What is the number of lines in the data that include the string "Trie"? Give it by itself.

======== SUPPLIED MATERIAL

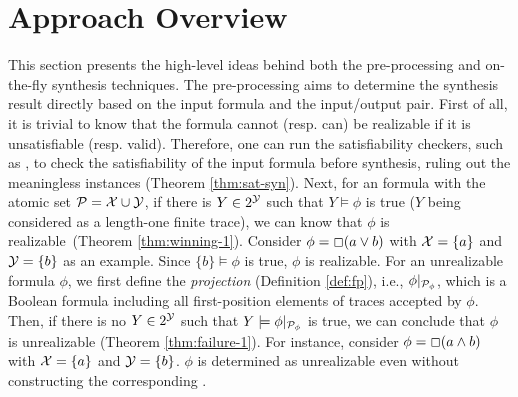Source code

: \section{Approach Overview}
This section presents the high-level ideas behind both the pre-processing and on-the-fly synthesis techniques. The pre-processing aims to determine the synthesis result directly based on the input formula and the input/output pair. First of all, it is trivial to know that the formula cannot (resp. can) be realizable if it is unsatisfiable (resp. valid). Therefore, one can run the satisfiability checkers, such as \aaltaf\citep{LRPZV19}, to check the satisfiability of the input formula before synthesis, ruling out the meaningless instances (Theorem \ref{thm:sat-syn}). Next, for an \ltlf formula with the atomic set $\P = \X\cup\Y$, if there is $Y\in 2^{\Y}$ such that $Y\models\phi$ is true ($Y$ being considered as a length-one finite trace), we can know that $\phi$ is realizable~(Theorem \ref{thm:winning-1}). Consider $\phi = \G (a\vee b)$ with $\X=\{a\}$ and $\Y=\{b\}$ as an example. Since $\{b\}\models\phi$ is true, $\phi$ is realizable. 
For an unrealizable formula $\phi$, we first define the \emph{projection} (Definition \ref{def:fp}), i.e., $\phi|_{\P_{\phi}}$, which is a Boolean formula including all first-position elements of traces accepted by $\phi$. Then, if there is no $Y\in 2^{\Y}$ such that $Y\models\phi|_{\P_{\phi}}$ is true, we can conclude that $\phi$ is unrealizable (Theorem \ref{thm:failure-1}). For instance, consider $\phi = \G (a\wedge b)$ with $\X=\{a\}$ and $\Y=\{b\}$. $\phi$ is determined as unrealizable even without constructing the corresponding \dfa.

================
======== SUPPLIED MATERIAL

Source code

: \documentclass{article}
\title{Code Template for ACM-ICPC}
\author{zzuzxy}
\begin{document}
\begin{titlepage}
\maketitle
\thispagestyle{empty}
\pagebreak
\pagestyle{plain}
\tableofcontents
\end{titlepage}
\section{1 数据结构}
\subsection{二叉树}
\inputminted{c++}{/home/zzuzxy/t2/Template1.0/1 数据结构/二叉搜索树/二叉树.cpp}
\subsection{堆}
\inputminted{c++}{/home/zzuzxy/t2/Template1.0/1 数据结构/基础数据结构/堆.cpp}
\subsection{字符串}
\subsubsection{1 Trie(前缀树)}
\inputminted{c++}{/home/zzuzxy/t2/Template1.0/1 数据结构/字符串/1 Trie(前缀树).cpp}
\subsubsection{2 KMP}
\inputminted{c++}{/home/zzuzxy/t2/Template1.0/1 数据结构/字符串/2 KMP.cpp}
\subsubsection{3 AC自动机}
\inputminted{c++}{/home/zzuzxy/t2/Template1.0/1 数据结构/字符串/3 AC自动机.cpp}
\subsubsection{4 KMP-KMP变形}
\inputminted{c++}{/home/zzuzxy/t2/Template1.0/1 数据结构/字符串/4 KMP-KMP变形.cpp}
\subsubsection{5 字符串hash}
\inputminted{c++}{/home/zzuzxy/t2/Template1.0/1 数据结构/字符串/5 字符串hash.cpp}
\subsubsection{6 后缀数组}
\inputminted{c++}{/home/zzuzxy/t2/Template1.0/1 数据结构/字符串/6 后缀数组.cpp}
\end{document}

================
======== SUPPLIED MATERIAL

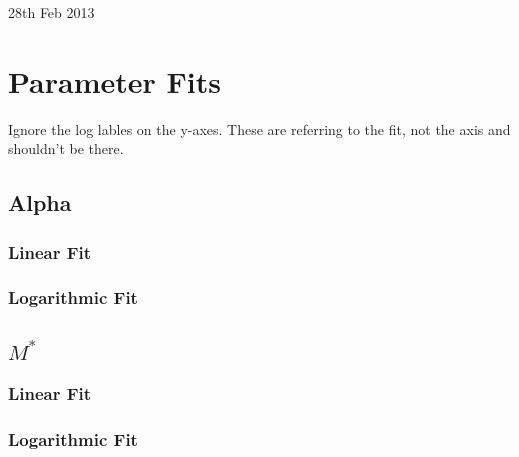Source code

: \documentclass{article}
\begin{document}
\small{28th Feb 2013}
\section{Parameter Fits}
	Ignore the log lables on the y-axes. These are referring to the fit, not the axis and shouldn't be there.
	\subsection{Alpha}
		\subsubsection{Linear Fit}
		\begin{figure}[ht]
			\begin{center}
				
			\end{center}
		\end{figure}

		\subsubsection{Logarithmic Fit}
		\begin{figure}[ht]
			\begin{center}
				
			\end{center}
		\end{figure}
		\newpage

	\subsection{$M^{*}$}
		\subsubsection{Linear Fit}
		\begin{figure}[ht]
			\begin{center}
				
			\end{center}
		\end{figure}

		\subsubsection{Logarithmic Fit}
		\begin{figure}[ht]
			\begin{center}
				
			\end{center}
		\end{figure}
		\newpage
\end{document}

================

__SOLUTION TO THIS PROBLEM__
2